Open source Python library for biosignal analysis. Provides signal processing utilities and medical algorithm implementations for vital signs data.

## Installation

```bash
pip install pyvital
```

## Core Functions

The `pyvital` package provides signal processing utilities directly at the package level:

```python
import pyvital

# Interpolate NaN values
data = pyvital.interp_undefined(raw_data)

# QRS detection (Pan-Tompkins algorithm)
r_peaks = pyvital.detect_qrs(ecg_data, srate=500)

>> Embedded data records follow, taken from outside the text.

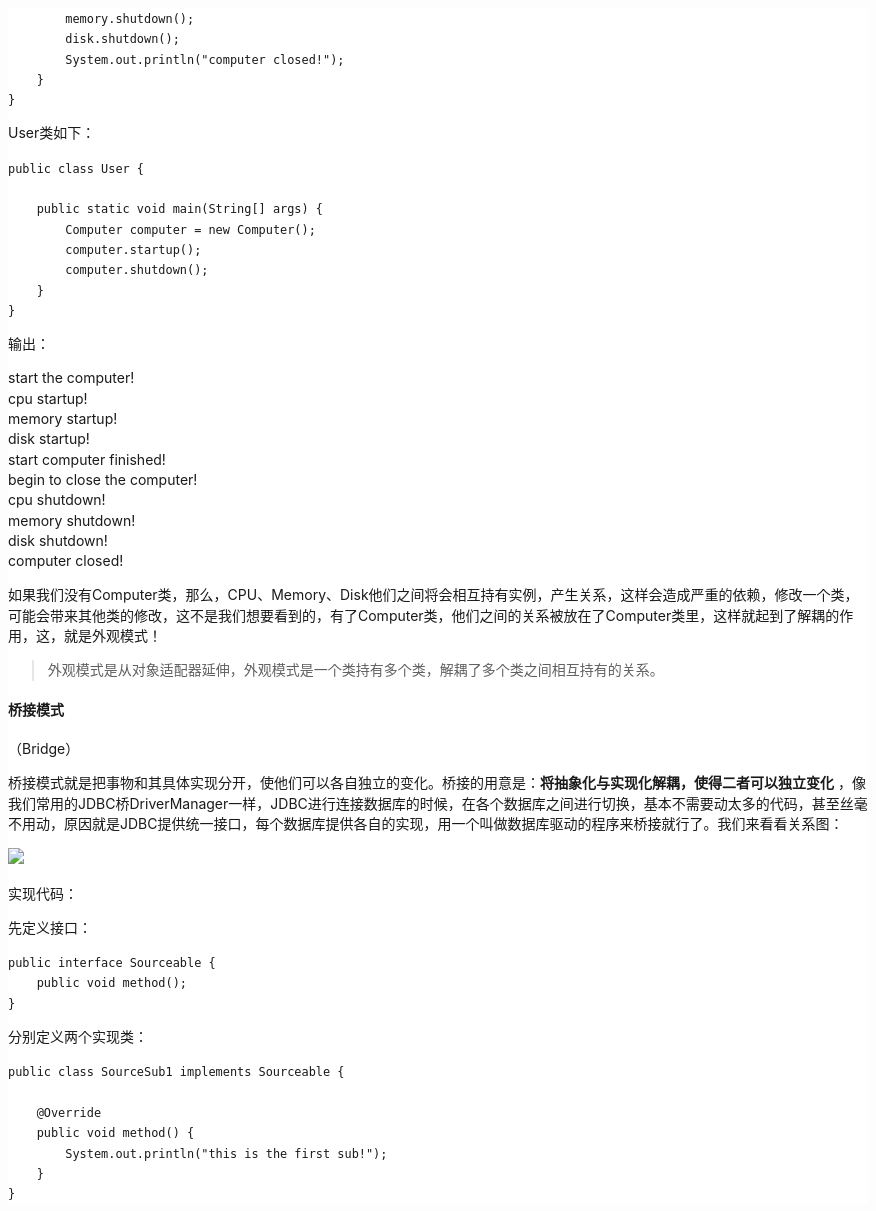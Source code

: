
 ```
        memory.shutdown();  
        disk.shutdown();  
        System.out.println("computer closed!");  
    }  
}  
```
User类如下：
```
public class User {  
  
    public static void main(String[] args) {  
        Computer computer = new Computer();  
        computer.startup();  
        computer.shutdown();  
    }  
}
```


输出：

start the computer!  
cpu startup!  
memory startup!  
disk startup!  
start computer finished!  
begin to close the computer!  
cpu shutdown!  
memory shutdown!  
disk shutdown!  
computer closed!

如果我们没有Computer类，那么，CPU、Memory、Disk他们之间将会相互持有实例，产生关系，这样会造成严重的依赖，修改一个类，可能会带来其他类的修改，这不是我们想要看到的，有了Computer类，他们之间的关系被放在了Computer类里，这样就起到了解耦的作用，这，就是外观模式！

> 外观模式是从对象适配器延伸，外观模式是一个类持有多个类，解耦了多个类之间相互持有的关系。

#### 桥接模式

（Bridge）

桥接模式就是把事物和其具体实现分开，使他们可以各自独立的变化。桥接的用意是：**将抽象化与实现化解耦，使得二者可以独立变化** ，像我们常用的JDBC桥DriverManager一样，JDBC进行连接数据库的时候，在各个数据库之间进行切换，基本不需要动太多的代码，甚至丝毫不用动，原因就是JDBC提供统一接口，每个数据库提供各自的实现，用一个叫做数据库驱动的程序来桥接就行了。我们来看看关系图：

![](http://img.9ong.com/images/page/md-1585039015.6355903-546.jpg)

实现代码：

先定义接口：

```
public interface Sourceable {  
    public void method();  
}  
```
分别定义两个实现类：
```
public class SourceSub1 implements Sourceable {  
  
    @Override  
    public void method() {  
        System.out.println("this is the first sub!");  
    }  
}  
``` 
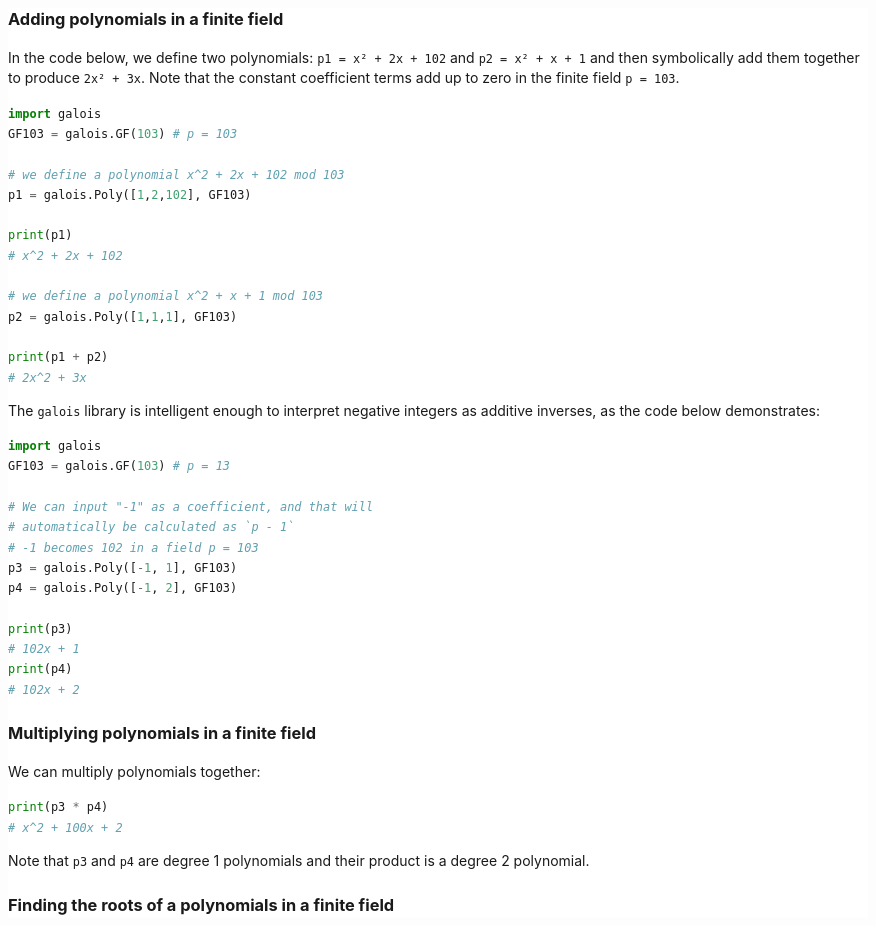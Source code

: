 ### Adding polynomials in a finite field

In the code below, we define two polynomials: `p1 = x² + 2x + 102` and `p2 = x² + x + 1` and then symbolically add them together to produce `2x² + 3x`. Note that the constant coefficient terms add up to zero in the finite field `p = 103`.

```python
import galois
GF103 = galois.GF(103) # p = 103

# we define a polynomial x^2 + 2x + 102 mod 103
p1 = galois.Poly([1,2,102], GF103)

print(p1)
# x^2 + 2x + 102

# we define a polynomial x^2 + x + 1 mod 103
p2 = galois.Poly([1,1,1], GF103)

print(p1 + p2)
# 2x^2 + 3x
```

The `galois` library is intelligent enough to interpret negative integers as additive inverses, as the code below demonstrates:

```python
import galois
GF103 = galois.GF(103) # p = 13

# We can input "-1" as a coefficient, and that will
# automatically be calculated as `p - 1`
# -1 becomes 102 in a field p = 103
p3 = galois.Poly([-1, 1], GF103)
p4 = galois.Poly([-1, 2], GF103)

print(p3)
# 102x + 1
print(p4)
# 102x + 2
```

### Multiplying polynomials in a finite field

We can multiply polynomials together:

```python
print(p3 * p4)
# x^2 + 100x + 2
```

Note that `p3` and `p4` are degree 1 polynomials and their product is a degree 2 polynomial.

### Finding the roots of a polynomials in a finite field
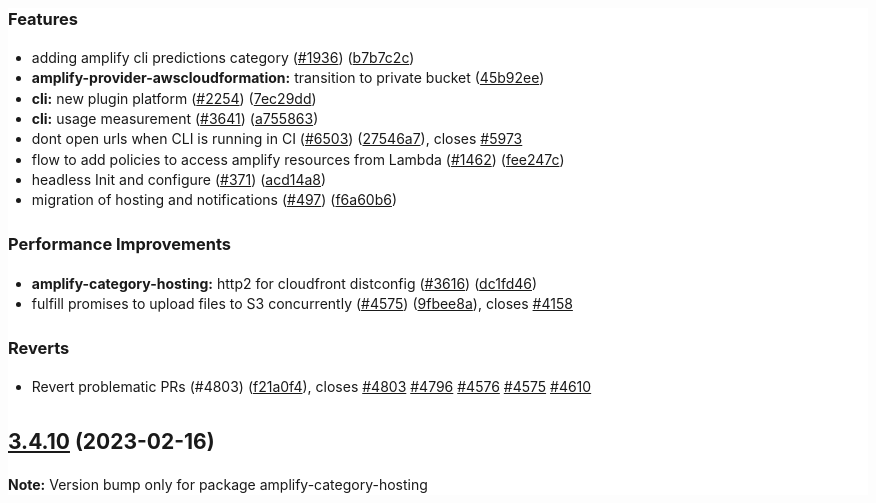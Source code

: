 
### Features

* adding amplify cli predictions category ([#1936](https://github.com/aws-amplify/amplify-cli/issues/1936)) ([b7b7c2c](https://github.com/aws-amplify/amplify-cli/commit/b7b7c2c1927da10f8c54f38a523021187361131c))
* **amplify-provider-awscloudformation:** transition to private bucket ([45b92ee](https://github.com/aws-amplify/amplify-cli/commit/45b92eec8d84e82dd2743be6f096ce61eb87f3a4))
* **cli:** new plugin platform ([#2254](https://github.com/aws-amplify/amplify-cli/issues/2254)) ([7ec29dd](https://github.com/aws-amplify/amplify-cli/commit/7ec29dd4f2da8c90727b36469eca646d289877b6))
* **cli:** usage measurement ([#3641](https://github.com/aws-amplify/amplify-cli/issues/3641)) ([a755863](https://github.com/aws-amplify/amplify-cli/commit/a7558637fbb791dc22e0a91ae16f1b96fe4e99df))
* dont open urls when CLI is running in CI ([#6503](https://github.com/aws-amplify/amplify-cli/issues/6503)) ([27546a7](https://github.com/aws-amplify/amplify-cli/commit/27546a78159ea95c636dbbd094fe6a4f7fb8f8f4)), closes [#5973](https://github.com/aws-amplify/amplify-cli/issues/5973)
* flow to add policies to access amplify resources from Lambda ([#1462](https://github.com/aws-amplify/amplify-cli/issues/1462)) ([fee247c](https://github.com/aws-amplify/amplify-cli/commit/fee247c74f54b050f7b7a6ea0733fbd08976f232))
* headless Init and configure ([#371](https://github.com/aws-amplify/amplify-cli/issues/371)) ([acd14a8](https://github.com/aws-amplify/amplify-cli/commit/acd14a8634b97474424f22cdd7031bff58138cd2))
* migration of hosting and notifications ([#497](https://github.com/aws-amplify/amplify-cli/issues/497)) ([f6a60b6](https://github.com/aws-amplify/amplify-cli/commit/f6a60b6fa9fc5eb766713e388cfc1a8893badad2))


### Performance Improvements

* **amplify-category-hosting:** http2 for cloudfront distconfig ([#3616](https://github.com/aws-amplify/amplify-cli/issues/3616)) ([dc1fd46](https://github.com/aws-amplify/amplify-cli/commit/dc1fd46535ee2b075f9ed0bc50c786dff9af1489))
* fulfill promises to upload files to S3 concurrently ([#4575](https://github.com/aws-amplify/amplify-cli/issues/4575)) ([9fbee8a](https://github.com/aws-amplify/amplify-cli/commit/9fbee8a71b4bf941dbda9d2f76fbedd73ab754ef)), closes [#4158](https://github.com/aws-amplify/amplify-cli/issues/4158)


### Reverts

* Revert problematic PRs (#4803) ([f21a0f4](https://github.com/aws-amplify/amplify-cli/commit/f21a0f449a23c0c80a6f3280eef76bcbf3e9cb7c)), closes [#4803](https://github.com/aws-amplify/amplify-cli/issues/4803) [#4796](https://github.com/aws-amplify/amplify-cli/issues/4796) [#4576](https://github.com/aws-amplify/amplify-cli/issues/4576) [#4575](https://github.com/aws-amplify/amplify-cli/issues/4575) [#4610](https://github.com/aws-amplify/amplify-cli/issues/4610)





## [3.4.10](https://github.com/aws-amplify/amplify-cli/compare/amplify-category-hosting@3.4.9...amplify-category-hosting@3.4.10) (2023-02-16)

**Note:** Version bump only for package amplify-category-hosting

# Blood pressure / pleth peak detection
minlist, maxlist = pyvital.detect_peaks(abp_data, srate=100)

# Bandpass filter
filtered = pyvital.band_pass(data, srate=500, fl=5, fh=15)

# Resampling
resampled = pyvital.resample_hz(data, srate_from=500, srate_to=100)
```

## Filters

Each filter module implements a `run(inp, opt, cfg)` function and a `cfg` dict describing its inputs, outputs, and parameters.

| Module | Description |
|--------|-------------|
| `abp_hpi` | Hypotension Prediction Index from arterial blood pressure |
| `abp_ppv` | Pulse Pressure Variation from arterial blood pressure |
| `ecg_annotator` | ECG waveform annotation using wavelets |
| `ecg_beat_noise_detector` | Beat/noise classification using deep learning |
| `ecg_classifier` | ECG rhythm and beat classification |
| `ecg_hrv` | Heart Rate Variability analysis |
| `ecg_mtwa` | Microvolt T-Wave Alternans detection |
| `ecg_qrs_detector` | R-peak detection |
| `eeg_fft` | EEG frequency analysis (band powers, SEF, MF) |
| `nirs_cox` | Cerebral oximetry autoregulation index (COx) |
| `pkpd_3comp` | Pharmacokinetic 3-compartment model |
| `pleth_dpop` | Delta POP from plethysmography |
| `pleth_ptt` | Pulse Transit Time |
| `pleth_pvi` | Pleth Variability Index |
| `pleth_spi` | Surgical Pleth Index |
| `resp_compliance` | Respiratory compliance |
| `sv_dlapco` | Stroke volume estimation (DLAPCO) |

## Filter Server

pyvital includes a built-in HTTP server (Sanic) that exposes filters as REST endpoints:

```bash
python -m pyvital [filter_folder] [port]
```

- `GET /` returns the list of available filters and their configurations.
- `POST /<module_name>` runs a filter with gzip-compressed JSON input.

## License

MIT